About a third of BC Hydro's employees are women, and there are five women and four men on the executive leadership team. Our Board of Directors also brings diverse experience, perspectives, and ideas to the oversight they provide to our executive management. While BC Hydro's leadership acknowledges that gender parity is a move in the right direction, there's more to be done. They're committed to equal pay for equal work, are seeing a reduction in gender-based pay gaps, and recognize that the Women's Network is playing a leading role in helping make that happen.

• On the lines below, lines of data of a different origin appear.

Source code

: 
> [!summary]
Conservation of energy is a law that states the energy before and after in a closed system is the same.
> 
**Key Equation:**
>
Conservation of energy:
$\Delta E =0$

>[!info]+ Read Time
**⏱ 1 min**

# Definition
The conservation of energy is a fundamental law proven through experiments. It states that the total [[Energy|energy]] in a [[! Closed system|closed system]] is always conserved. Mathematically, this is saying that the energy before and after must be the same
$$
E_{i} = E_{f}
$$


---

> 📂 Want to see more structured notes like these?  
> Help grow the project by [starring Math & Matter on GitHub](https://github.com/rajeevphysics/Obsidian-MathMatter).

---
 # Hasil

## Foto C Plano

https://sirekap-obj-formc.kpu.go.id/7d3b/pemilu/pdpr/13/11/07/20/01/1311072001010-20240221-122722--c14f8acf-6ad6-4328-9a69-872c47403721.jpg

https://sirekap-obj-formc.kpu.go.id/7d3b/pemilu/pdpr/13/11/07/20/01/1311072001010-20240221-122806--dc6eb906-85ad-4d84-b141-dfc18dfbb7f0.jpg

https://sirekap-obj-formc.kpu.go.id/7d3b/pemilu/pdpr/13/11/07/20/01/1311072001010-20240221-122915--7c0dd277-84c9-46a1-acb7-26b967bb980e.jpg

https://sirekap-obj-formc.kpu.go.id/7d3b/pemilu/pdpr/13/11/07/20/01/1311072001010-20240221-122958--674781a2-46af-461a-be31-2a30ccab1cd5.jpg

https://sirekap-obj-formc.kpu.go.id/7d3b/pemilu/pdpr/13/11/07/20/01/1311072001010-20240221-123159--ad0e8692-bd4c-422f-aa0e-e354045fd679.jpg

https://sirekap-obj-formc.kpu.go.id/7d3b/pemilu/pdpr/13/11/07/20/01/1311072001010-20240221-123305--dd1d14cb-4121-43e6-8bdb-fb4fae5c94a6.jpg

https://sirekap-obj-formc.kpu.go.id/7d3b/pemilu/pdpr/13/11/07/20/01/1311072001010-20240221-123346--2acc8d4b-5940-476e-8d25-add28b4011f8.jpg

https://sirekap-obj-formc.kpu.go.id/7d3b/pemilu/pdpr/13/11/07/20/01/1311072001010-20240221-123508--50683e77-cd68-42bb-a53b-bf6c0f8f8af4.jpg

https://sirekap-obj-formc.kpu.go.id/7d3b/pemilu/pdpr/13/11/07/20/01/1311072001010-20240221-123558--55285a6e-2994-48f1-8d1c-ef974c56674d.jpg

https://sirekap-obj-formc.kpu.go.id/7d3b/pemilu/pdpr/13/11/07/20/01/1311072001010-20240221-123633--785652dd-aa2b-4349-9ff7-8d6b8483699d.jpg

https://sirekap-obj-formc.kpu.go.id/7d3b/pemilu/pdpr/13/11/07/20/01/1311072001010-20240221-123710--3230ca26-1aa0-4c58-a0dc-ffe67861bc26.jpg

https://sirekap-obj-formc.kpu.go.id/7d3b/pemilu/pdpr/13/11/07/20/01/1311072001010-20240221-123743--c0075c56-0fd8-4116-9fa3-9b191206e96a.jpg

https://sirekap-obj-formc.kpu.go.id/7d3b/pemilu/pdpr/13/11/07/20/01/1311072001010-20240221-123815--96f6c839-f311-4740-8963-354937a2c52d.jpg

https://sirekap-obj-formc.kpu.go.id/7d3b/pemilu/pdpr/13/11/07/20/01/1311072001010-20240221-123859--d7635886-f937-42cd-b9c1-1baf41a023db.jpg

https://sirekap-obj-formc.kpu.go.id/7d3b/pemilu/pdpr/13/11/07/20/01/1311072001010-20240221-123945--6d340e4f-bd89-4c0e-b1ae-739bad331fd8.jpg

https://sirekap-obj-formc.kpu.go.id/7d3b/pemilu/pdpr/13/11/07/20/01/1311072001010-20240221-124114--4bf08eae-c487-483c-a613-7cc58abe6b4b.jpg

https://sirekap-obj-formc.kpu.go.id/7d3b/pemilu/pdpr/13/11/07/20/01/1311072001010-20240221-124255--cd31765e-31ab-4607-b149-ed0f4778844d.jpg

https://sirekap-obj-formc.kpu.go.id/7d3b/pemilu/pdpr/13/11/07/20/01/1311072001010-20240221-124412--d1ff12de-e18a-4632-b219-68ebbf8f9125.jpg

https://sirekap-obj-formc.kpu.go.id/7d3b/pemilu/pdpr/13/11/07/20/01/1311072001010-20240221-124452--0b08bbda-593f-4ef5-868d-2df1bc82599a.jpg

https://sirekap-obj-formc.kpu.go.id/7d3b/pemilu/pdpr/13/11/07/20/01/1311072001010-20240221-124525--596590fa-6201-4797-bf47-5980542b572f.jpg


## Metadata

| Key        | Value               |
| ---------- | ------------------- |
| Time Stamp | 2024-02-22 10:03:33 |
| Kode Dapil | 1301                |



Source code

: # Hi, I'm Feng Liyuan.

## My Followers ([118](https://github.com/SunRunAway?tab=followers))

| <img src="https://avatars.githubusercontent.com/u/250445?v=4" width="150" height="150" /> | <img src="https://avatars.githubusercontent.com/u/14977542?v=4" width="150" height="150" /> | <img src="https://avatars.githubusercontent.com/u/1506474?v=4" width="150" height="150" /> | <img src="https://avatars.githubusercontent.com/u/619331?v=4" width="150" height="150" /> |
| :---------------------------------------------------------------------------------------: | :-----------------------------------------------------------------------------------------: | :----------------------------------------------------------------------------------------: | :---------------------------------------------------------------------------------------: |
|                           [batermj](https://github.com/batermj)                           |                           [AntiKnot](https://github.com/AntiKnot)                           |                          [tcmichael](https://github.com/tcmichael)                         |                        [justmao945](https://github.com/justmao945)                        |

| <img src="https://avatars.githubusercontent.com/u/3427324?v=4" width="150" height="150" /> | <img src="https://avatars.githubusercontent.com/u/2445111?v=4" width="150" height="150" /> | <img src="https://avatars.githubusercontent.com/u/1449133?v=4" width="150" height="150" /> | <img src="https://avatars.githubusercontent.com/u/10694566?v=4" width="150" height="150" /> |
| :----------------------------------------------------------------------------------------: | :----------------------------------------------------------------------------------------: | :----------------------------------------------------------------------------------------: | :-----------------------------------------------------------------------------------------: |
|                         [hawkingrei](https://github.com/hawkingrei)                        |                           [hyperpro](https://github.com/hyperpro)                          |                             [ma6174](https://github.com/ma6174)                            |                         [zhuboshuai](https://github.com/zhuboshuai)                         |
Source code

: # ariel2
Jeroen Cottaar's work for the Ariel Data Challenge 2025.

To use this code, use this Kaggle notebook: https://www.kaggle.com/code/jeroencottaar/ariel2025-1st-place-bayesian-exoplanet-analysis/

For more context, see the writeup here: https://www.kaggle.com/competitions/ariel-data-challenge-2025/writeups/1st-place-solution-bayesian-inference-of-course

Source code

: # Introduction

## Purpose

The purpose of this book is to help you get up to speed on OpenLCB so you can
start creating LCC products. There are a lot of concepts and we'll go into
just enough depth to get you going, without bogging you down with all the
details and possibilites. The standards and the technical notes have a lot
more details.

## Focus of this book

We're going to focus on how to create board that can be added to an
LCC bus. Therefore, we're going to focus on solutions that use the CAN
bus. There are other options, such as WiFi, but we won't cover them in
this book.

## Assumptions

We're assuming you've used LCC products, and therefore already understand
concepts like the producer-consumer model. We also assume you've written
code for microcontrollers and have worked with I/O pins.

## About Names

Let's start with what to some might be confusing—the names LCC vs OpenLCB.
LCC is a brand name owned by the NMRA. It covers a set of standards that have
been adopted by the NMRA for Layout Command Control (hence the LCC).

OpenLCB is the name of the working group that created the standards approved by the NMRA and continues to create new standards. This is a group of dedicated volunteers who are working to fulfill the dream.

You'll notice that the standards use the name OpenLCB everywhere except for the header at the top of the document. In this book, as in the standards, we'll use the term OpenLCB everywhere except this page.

Middleton began her BC Hydro career as a manager in training nearly 15 years ago, and started attending Women's Network events. She's an active member today, and a huge fan of how the network acts in part as a way to provide feedback to BC Hydro on any existing barriers to women within the company.
"The leadership team of the Women's Network is amazing," she says. "One thing I really appreciate is how hard the network has worked to engage people in the regions around B.C. We've worked to strengthen those connections, and to make events accessible to everyone."

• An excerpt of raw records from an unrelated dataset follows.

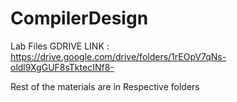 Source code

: # CompilerDesign

Lab Files GDRIVE LINK : https://drive.google.com/drive/folders/1rEOpV7qNs-oldl9XgGUF8sTktecINf8-

Rest of the materials are in Respective folders 
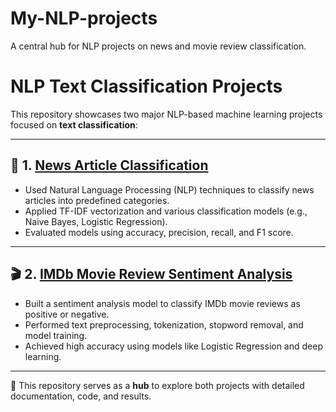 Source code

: # My-NLP-projects
A central hub for NLP projects on news and movie review classification.


# NLP Text Classification Projects

This repository showcases two major NLP-based machine learning projects focused on **text classification**:

---

## 📌 1. [News Article Classification](https://github.com/shivee-code/News-Article-Classification-NLP-project)

- Used Natural Language Processing (NLP) techniques to classify news articles into predefined categories.
- Applied TF-IDF vectorization and various classification models (e.g., Naive Bayes, Logistic Regression).
- Evaluated models using accuracy, precision, recall, and F1 score.

---

## 🎬 2. [IMDb Movie Review Sentiment Analysis](https://github.com/shivee-code/IMDb-Movie-Review-NLP-project)

- Built a sentiment analysis model to classify IMDb movie reviews as positive or negative.
- Performed text preprocessing, tokenization, stopword removal, and model training.
- Achieved high accuracy using models like Logistic Regression and deep learning.

---

📂 This repository serves as a **hub** to explore both projects with detailed documentation, code, and results.

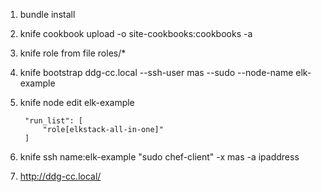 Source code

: 1. bundle install

2. knife cookbook upload -o site-cookbooks:cookbooks -a

3. knife role from file roles/*

4. knife bootstrap ddg-cc.local --ssh-user mas --sudo --node-name elk-example

5. knife node edit elk-example

        "run_list": [
            "role[elkstack-all-in-one]"
        ]

6. knife ssh name:elk-example "sudo chef-client" -x mas -a ipaddress

7. http://ddg-cc.local/
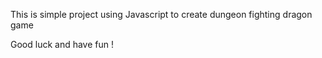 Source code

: This is simple project using Javascript to create dungeon fighting dragon game

Good luck and have fun !
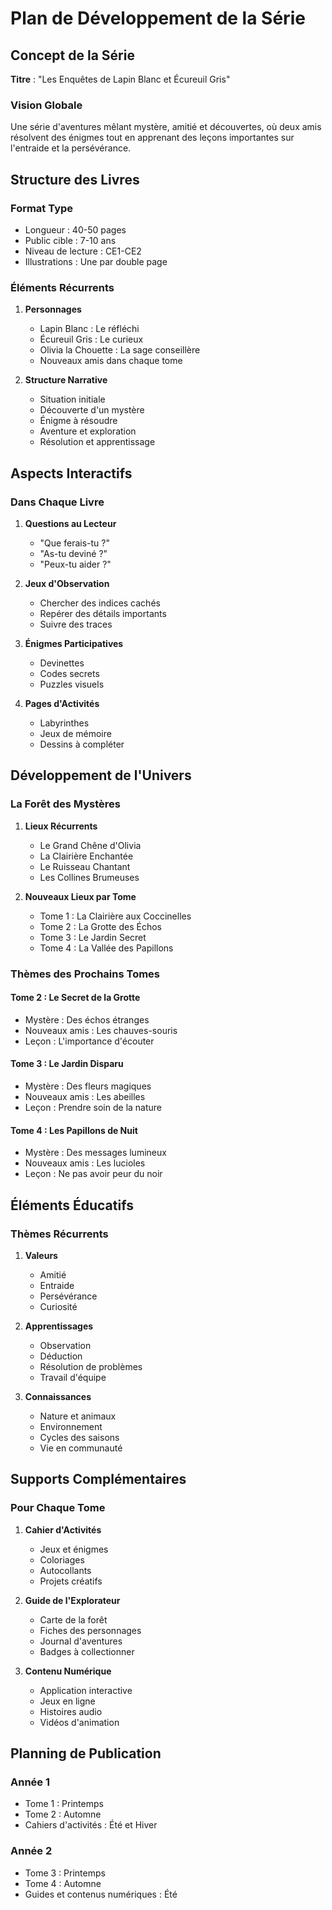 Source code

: # Plan de Développement de la Série

## Concept de la Série
**Titre** : "Les Enquêtes de Lapin Blanc et Écureuil Gris"

### Vision Globale
Une série d'aventures mêlant mystère, amitié et découvertes, où deux amis résolvent des énigmes tout en apprenant des leçons importantes sur l'entraide et la persévérance.

## Structure des Livres

### Format Type
- Longueur : 40-50 pages
- Public cible : 7-10 ans
- Niveau de lecture : CE1-CE2
- Illustrations : Une par double page

### Éléments Récurrents
1. **Personnages**
   - Lapin Blanc : Le réfléchi
   - Écureuil Gris : Le curieux
   - Olivia la Chouette : La sage conseillère
   - Nouveaux amis dans chaque tome

2. **Structure Narrative**
   - Situation initiale
   - Découverte d'un mystère
   - Énigme à résoudre
   - Aventure et exploration
   - Résolution et apprentissage

## Aspects Interactifs

### Dans Chaque Livre
1. **Questions au Lecteur**
   - "Que ferais-tu ?"
   - "As-tu deviné ?"
   - "Peux-tu aider ?"

2. **Jeux d'Observation**
   - Chercher des indices cachés
   - Repérer des détails importants
   - Suivre des traces

3. **Énigmes Participatives**
   - Devinettes
   - Codes secrets
   - Puzzles visuels

4. **Pages d'Activités**
   - Labyrinthes
   - Jeux de mémoire
   - Dessins à compléter

## Développement de l'Univers

### La Forêt des Mystères
1. **Lieux Récurrents**
   - Le Grand Chêne d'Olivia
   - La Clairière Enchantée
   - Le Ruisseau Chantant
   - Les Collines Brumeuses

2. **Nouveaux Lieux par Tome**
   - Tome 1 : La Clairière aux Coccinelles
   - Tome 2 : La Grotte des Échos
   - Tome 3 : Le Jardin Secret
   - Tome 4 : La Vallée des Papillons

### Thèmes des Prochains Tomes

#### Tome 2 : Le Secret de la Grotte
- Mystère : Des échos étranges
- Nouveaux amis : Les chauves-souris
- Leçon : L'importance d'écouter

#### Tome 3 : Le Jardin Disparu
- Mystère : Des fleurs magiques
- Nouveaux amis : Les abeilles
- Leçon : Prendre soin de la nature

#### Tome 4 : Les Papillons de Nuit
- Mystère : Des messages lumineux
- Nouveaux amis : Les lucioles
- Leçon : Ne pas avoir peur du noir

## Éléments Éducatifs

### Thèmes Récurrents
1. **Valeurs**
   - Amitié
   - Entraide
   - Persévérance
   - Curiosité

2. **Apprentissages**
   - Observation
   - Déduction
   - Résolution de problèmes
   - Travail d'équipe

3. **Connaissances**
   - Nature et animaux
   - Environnement
   - Cycles des saisons
   - Vie en communauté

## Supports Complémentaires

### Pour Chaque Tome
1. **Cahier d'Activités**
   - Jeux et énigmes
   - Coloriages
   - Autocollants
   - Projets créatifs

2. **Guide de l'Explorateur**
   - Carte de la forêt
   - Fiches des personnages
   - Journal d'aventures
   - Badges à collectionner

3. **Contenu Numérique**
   - Application interactive
   - Jeux en ligne
   - Histoires audio
   - Vidéos d'animation

## Planning de Publication

### Année 1
- Tome 1 : Printemps
- Tome 2 : Automne
- Cahiers d'activités : Été et Hiver

### Année 2
- Tome 3 : Printemps
- Tome 4 : Automne
- Guides et contenus numériques : Été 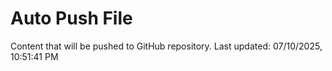 # Auto Push File

Content that will be pushed to GitHub repository.
Last updated: 07/10/2025, 10:51:41 PM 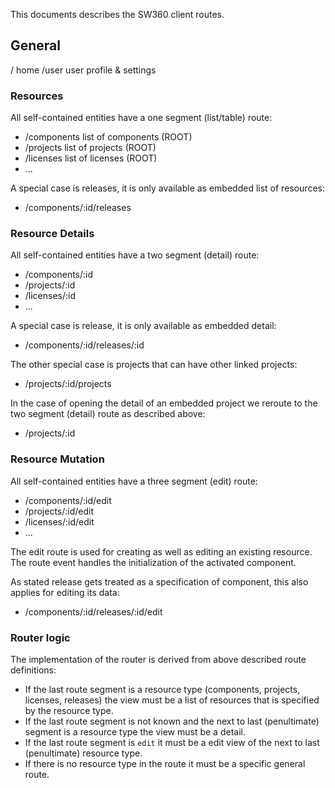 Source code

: This documents describes the SW360 client routes.

## General
/                                   home
/user                               user profile & settings

### Resources

All self-contained entities have a one segment (list/table) route:

- /components                         list of components (ROOT)
- /projects                           list of projects (ROOT)
- /licenses                           list of licenses (ROOT)
- ...

A special case is releases, it is only available as embedded list of resources:

- /components/:id/releases

### Resource Details

All self-contained entities have a two segment (detail) route:

- /components/:id
- /projects/:id
- /licenses/:id
- ...

A special case is release, it is only available as embedded detail:

- /components/:id/releases/:id
    
The other special case is projects that can have other linked projects:

- /projects/:id/projects

In the case of opening the detail of an embedded project we reroute to the two segment (detail) route as described above:

- /projects/:id

### Resource Mutation

All self-contained entities have a three segment (edit) route:

- /components/:id/edit
- /projects/:id/edit
- /licenses/:id/edit
- ...

The edit route is used for creating as well as editing an existing resource. The route event handles the initialization of the activated component.

As stated release gets treated as a specification of component, this also applies for editing its data:

- /components/:id/releases/:id/edit

### Router logic

The implementation of the router is derived from above described route definitions:

- If the last route segment is a resource type (components, projects, licenses, releases) the view must be a list of resources that is specified by the resource type.
- If the last route segment is not known and the next to last (penultimate) segment is a resource type the view must be a detail.
- If the last route segment is `edit` it must be a edit view of the next to last (penultimate) resource type.
- If there is no resource type in the route it must be a specific general route.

And then there's the Women's Network's mentorship triad program, which connects three women in BC Hydro who are at different stages of their careers. "They connect at least six times a year, so that you're constantly getting feedback and advice from others," she says. "There are about 100 women per year in that program – that's 30-plus triads."

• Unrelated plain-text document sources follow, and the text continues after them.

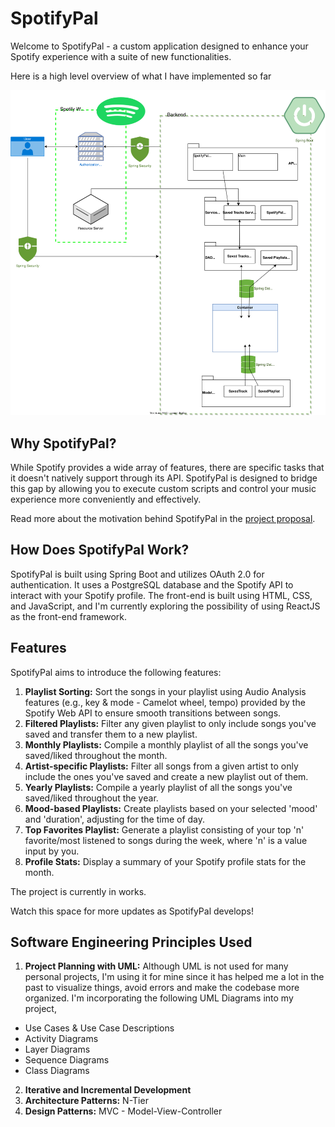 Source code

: # SpotifyPal

Welcome to SpotifyPal - a custom application designed to enhance your Spotify experience with a suite of new functionalities.

Here is a high level overview of what I have implemented so far

![Architecture Diagram](UML/Architecture%20Diagram/Diagram.drawio.svg)


## Why SpotifyPal?

While Spotify provides a wide array of features, there are specific tasks that it doesn't natively support through its API. SpotifyPal is designed to bridge this gap by allowing you to execute custom scripts and control your music experience more conveniently and effectively. 

Read more about the motivation behind SpotifyPal in the [project proposal](https://github.com/ShevinuM/SpotifyPal/blob/main/UML/Project%20Proposal/Project-Proposal.md).

## How Does SpotifyPal Work?

SpotifyPal is built using Spring Boot and utilizes OAuth 2.0 for authentication. It uses a PostgreSQL database and the Spotify API to interact with your Spotify profile. The front-end is built using HTML, CSS, and JavaScript, and I'm currently exploring the possibility of using ReactJS as the front-end framework.

## Features

SpotifyPal aims to introduce the following features:

1. **Playlist Sorting:** Sort the songs in your playlist using Audio Analysis features (e.g., key & mode - Camelot wheel, tempo) provided by the Spotify Web API to ensure smooth transitions between songs.
2. **Filtered Playlists:** Filter any given playlist to only include songs you've saved and transfer them to a new playlist.
3. **Monthly Playlists:** Compile a monthly playlist of all the songs you've saved/liked throughout the month.
4. **Artist-specific Playlists:** Filter all songs from a given artist to only include the ones you've saved and create a new playlist out of them.
5. **Yearly Playlists:** Compile a yearly playlist of all the songs you've saved/liked throughout the year.
6. **Mood-based Playlists:** Create playlists based on your selected 'mood' and 'duration', adjusting for the time of day.
7. **Top Favorites Playlist:** Generate a playlist consisting of your top 'n' favorite/most listened to songs during the week, where 'n' is a value input by you.
8. **Profile Stats:** Display a summary of your Spotify profile stats for the month.

The project is currently in works.

Watch this space for more updates as SpotifyPal develops!

## Software Engineering Principles Used
1. **Project Planning with UML:** Although UML is not used for many personal projects, I'm using it for mine since it has helped me a lot in the past to visualize things, avoid errors and make the codebase more organized. I'm incorporating the following UML Diagrams into my project,
 - Use Cases & Use Case Descriptions
 - Activity Diagrams
 - Layer Diagrams
 - Sequence Diagrams
 - Class Diagrams
2. **Iterative and Incremental Development**
3. **Architecture Patterns:** N-Tier
4. **Design Patterns:** MVC - Model-View-Controller
 
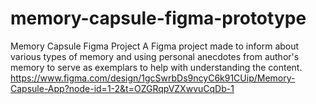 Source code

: # memory-capsule-figma-prototype
Memory Capsule Figma Project
A Figma project made to inform about various types of memory and using personal anecdotes from author's memory to serve as exemplars to help with understanding the content.
https://www.figma.com/design/1gcSwrbDs9ncyC6k91CUip/Memory-Capsule-App?node-id=1-2&t=OZGRqpVZXwvuCqDb-1
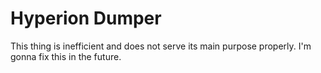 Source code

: # Hyperion Dumper
This thing is inefficient and does not serve its main purpose properly. I'm gonna fix this in the future.
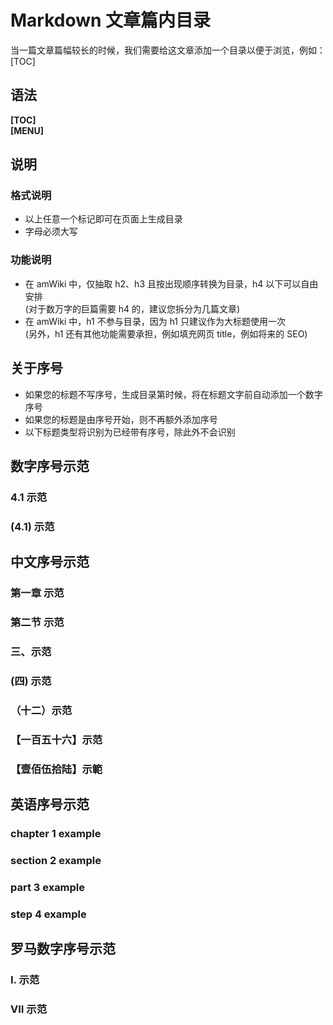 # Markdown 文章篇内目录

当一篇文章篇幅较长的时候，我们需要给这文章添加一个目录以便于浏览，例如：
[TOC]

## 语法

**&#91;TOC]**  
**&#91;MENU]**

## 说明

### 格式说明

- 以上任意一个标记即可在页面上生成目录
- 字母必须大写

### 功能说明

- 在 amWiki 中，仅抽取 h2、h3 且按出现顺序转换为目录，h4 以下可以自由安排  
  (对于数万字的巨篇需要 h4 的，建议您拆分为几篇文章)
- 在 amWiki 中，h1 不参与目录，因为 h1 只建议作为大标题使用一次  
  (另外，h1 还有其他功能需要承担，例如填充网页 title，例如将来的 SEO)

## 关于序号
- 如果您的标题不写序号，生成目录第时候，将在标题文字前自动添加一个数字序号  
- 如果您的标题是由序号开始，则不再额外添加序号  
- 以下标题类型将识别为已经带有序号，除此外不会识别  

## 数字序号示范

### 4.1 示范
### (4.1) 示范

## 中文序号示范

### 第一章 示范
### 第二节 示范
### 三、示范
### (四) 示范
### （十二）示范
### 【一百五十六】示范
### 【壹佰伍拾陆】示範

## 英语序号示范

### chapter 1 example
### section 2 example
### part 3 example
### step 4 example

## 罗马数字序号示范

### Ⅰ. 示范
### Ⅶ 示范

Work, family, and a taste of political life
Middleton's job often takes her on the road, and for a few days in February, meetings took her away from her Campbell River home and her two children.
"I'm talking to you from Vancouver, and my husband is parenting at home," says Middleton, who combines virtual meetings with travel in her job as a regional manager.
Raised in Victoria, Middleton's path to BC Hydro – and even within BC Hydro – has been anything but ordinary. After doing her undergrad at Queen's University, she got her Master of Science, in nature, society, and environmental policy, at Oxford University. After starting her BC Hydro career as a manager in training in Vancouver, she headed to Hudson's Hope – a 13-hour drive north of Vancouver – where she eventually managed planning for all maintenance and coordination with capital projects at two of BC Hydro's largest hydroelectric generation facilities, GM Shrum and Peace Canyon.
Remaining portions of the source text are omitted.